Heavy snow and bitter cold lead to "catastrophic" losses, coming tag cuts in places.

How The Wicked Winter Will Affect Tags This Year

Photo courtesy of Dale Evans

Winter may have been a wonderland for crooner Bing Crosby and lovers of the Christmas holiday season, but for lovers of western big game hunting and even bird hunting in the Great Plains, that wonderland has been lost for now.

For those who pay attention to the news, to social media, or to both, it probably comes as no surprise that many in the western U.S. and northern Great Plains are breathing a sigh of relief as spring finally comes and a winter for the record books begins to melt away.

And what a winter it was, with extremely harsh conditions enveloping much of American West and northern plains, where the snow and cold never relented. There were screeching blizzards in the Dakotas and Montana, heavy snows in the Rocky Mountain high country, and overwhelming whiteout conditions on the mountain passes of California’s Sierra Nevada. There were even pictures of snowfall in Las Vegas and all the way to the southern border in Arizona this winter.
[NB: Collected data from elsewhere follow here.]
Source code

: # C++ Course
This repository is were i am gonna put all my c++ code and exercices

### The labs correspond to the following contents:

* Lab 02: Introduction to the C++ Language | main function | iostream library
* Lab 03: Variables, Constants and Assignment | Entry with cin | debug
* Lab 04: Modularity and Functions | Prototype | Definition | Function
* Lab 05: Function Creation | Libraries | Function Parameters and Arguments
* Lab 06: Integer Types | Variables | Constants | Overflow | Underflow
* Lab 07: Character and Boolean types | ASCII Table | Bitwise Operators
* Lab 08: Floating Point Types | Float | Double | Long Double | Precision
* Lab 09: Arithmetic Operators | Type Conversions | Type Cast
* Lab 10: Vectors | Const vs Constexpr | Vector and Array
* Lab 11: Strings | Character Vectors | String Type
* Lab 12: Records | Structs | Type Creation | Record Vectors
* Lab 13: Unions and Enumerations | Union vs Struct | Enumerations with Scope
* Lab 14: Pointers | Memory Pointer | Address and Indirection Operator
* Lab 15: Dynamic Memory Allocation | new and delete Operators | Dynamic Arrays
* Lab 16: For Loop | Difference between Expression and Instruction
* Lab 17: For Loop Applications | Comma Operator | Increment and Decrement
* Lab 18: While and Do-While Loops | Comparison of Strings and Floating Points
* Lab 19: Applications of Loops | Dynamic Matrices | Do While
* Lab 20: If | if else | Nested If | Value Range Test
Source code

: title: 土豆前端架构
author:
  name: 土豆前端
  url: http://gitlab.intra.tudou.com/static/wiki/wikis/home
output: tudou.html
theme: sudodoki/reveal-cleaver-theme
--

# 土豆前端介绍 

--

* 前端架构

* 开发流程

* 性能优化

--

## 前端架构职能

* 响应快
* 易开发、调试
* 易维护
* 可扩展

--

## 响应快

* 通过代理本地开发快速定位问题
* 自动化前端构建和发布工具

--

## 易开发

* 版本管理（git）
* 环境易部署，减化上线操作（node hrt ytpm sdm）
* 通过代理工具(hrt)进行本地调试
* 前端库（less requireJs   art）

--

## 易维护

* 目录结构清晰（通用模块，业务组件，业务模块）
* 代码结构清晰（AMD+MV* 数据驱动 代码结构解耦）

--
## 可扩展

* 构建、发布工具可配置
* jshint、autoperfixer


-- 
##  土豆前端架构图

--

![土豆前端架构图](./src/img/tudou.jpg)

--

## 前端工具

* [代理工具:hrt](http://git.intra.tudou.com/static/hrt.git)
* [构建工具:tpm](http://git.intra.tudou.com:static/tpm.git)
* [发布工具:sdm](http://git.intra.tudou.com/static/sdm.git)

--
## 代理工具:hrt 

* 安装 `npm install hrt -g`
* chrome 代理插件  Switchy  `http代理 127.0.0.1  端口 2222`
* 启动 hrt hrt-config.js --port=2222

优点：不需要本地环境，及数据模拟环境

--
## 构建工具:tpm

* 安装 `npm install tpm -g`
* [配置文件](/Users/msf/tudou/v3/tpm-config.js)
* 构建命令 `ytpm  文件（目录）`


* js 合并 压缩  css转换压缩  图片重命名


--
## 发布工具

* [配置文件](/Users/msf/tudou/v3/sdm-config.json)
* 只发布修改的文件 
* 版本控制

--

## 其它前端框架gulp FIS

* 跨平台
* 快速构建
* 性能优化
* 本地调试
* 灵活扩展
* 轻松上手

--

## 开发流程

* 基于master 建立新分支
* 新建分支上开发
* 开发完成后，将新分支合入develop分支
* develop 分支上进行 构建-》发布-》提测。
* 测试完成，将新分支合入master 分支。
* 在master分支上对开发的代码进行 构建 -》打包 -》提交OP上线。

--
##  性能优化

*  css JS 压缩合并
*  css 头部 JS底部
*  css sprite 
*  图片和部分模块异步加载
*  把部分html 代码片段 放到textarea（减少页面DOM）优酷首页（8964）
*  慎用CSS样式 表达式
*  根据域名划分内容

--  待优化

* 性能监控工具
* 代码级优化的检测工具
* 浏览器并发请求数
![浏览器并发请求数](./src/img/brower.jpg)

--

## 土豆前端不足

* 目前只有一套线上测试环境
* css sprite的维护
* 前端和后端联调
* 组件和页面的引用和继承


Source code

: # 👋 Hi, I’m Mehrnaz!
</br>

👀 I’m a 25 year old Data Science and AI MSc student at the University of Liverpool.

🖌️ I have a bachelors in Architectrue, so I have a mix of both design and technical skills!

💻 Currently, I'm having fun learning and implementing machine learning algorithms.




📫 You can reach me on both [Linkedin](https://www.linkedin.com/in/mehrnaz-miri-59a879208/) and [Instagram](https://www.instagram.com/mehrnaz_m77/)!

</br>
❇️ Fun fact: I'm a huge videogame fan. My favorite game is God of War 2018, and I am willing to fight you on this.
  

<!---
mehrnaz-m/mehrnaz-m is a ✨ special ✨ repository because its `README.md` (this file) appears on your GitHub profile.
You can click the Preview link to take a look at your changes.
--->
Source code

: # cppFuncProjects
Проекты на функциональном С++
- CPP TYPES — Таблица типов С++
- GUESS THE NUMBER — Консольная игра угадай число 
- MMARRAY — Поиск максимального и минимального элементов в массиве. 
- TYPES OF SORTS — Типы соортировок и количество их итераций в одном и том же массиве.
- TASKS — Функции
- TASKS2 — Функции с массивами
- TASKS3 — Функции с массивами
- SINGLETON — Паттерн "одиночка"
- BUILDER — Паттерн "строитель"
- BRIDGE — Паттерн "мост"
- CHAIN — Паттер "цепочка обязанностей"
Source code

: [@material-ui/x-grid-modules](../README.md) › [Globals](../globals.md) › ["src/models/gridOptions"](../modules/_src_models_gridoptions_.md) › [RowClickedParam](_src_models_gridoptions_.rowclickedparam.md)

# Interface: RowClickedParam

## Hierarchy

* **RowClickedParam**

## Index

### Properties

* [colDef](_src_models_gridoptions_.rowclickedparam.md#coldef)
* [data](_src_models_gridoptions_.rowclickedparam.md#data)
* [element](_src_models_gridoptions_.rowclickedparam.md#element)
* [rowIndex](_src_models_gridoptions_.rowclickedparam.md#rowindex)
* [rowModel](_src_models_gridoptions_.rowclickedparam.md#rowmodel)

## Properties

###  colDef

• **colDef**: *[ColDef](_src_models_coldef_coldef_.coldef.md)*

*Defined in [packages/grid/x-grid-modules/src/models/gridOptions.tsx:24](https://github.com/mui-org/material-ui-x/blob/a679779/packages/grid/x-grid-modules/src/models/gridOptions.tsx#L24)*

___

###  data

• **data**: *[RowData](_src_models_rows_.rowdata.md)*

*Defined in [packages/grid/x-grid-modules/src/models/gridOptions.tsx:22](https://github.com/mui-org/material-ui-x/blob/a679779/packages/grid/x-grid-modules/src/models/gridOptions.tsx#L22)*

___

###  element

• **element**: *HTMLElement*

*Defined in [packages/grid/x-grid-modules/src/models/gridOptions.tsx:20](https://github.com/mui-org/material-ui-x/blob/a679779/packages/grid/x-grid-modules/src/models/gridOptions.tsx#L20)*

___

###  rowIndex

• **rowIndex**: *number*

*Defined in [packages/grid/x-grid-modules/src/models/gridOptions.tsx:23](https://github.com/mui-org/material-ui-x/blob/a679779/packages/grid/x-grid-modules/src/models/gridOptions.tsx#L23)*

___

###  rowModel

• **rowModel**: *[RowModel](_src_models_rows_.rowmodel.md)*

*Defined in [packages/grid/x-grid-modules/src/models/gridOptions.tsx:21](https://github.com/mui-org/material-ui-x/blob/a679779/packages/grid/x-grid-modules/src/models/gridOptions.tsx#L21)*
In the wake of a winter that refilled drought-stricken reservoirs in California in a matter of weeks and left trout stream lovers with hopes for a kinder, gentler summer, this winter was the stuff of legend. And the recent season’s record snowpacks and bitter cold also came at a high cost since in many parts of the west, there has been a sobering effect on elk, mule deer, pronghorn antelope and more wild critters, including upland birds.

Supplemental feeding happened in places and may have provided some relief, but not enough. And as wildlife congregated in lower elevations trying to escape the high country’s deadly conditions, collisions with vehicles became the norm as the region endured the worst winter since Ronald Reagan was the U.S. President.

Elk
Photo courtesy of Rachael Gonzalez

One place where that is true is in northwestern Colorado where many wild critters, including elk, mule deer, and antelope, have died from starvation and cold-exposure. And as noted above, countless others have been forced to migrate into the low country, trying to find enough food to make it another few days even as vehicles were whizzing by only yards away.

Even now, as snowstorms fade and the snowpack begins to melt quickly, the coming green up may be too little, too late for wildlife that have somehow managed to survive so far. The wildlife losses are staggering and it will be some time before the danger of more losses has passed.

As a result, tag cuts are coming in many areas of the West, including the Centennial State where the Colorado Parks and Wildlife managers announced in late March that steep hunting license tag cuts of more than 40-percent could be coming soon.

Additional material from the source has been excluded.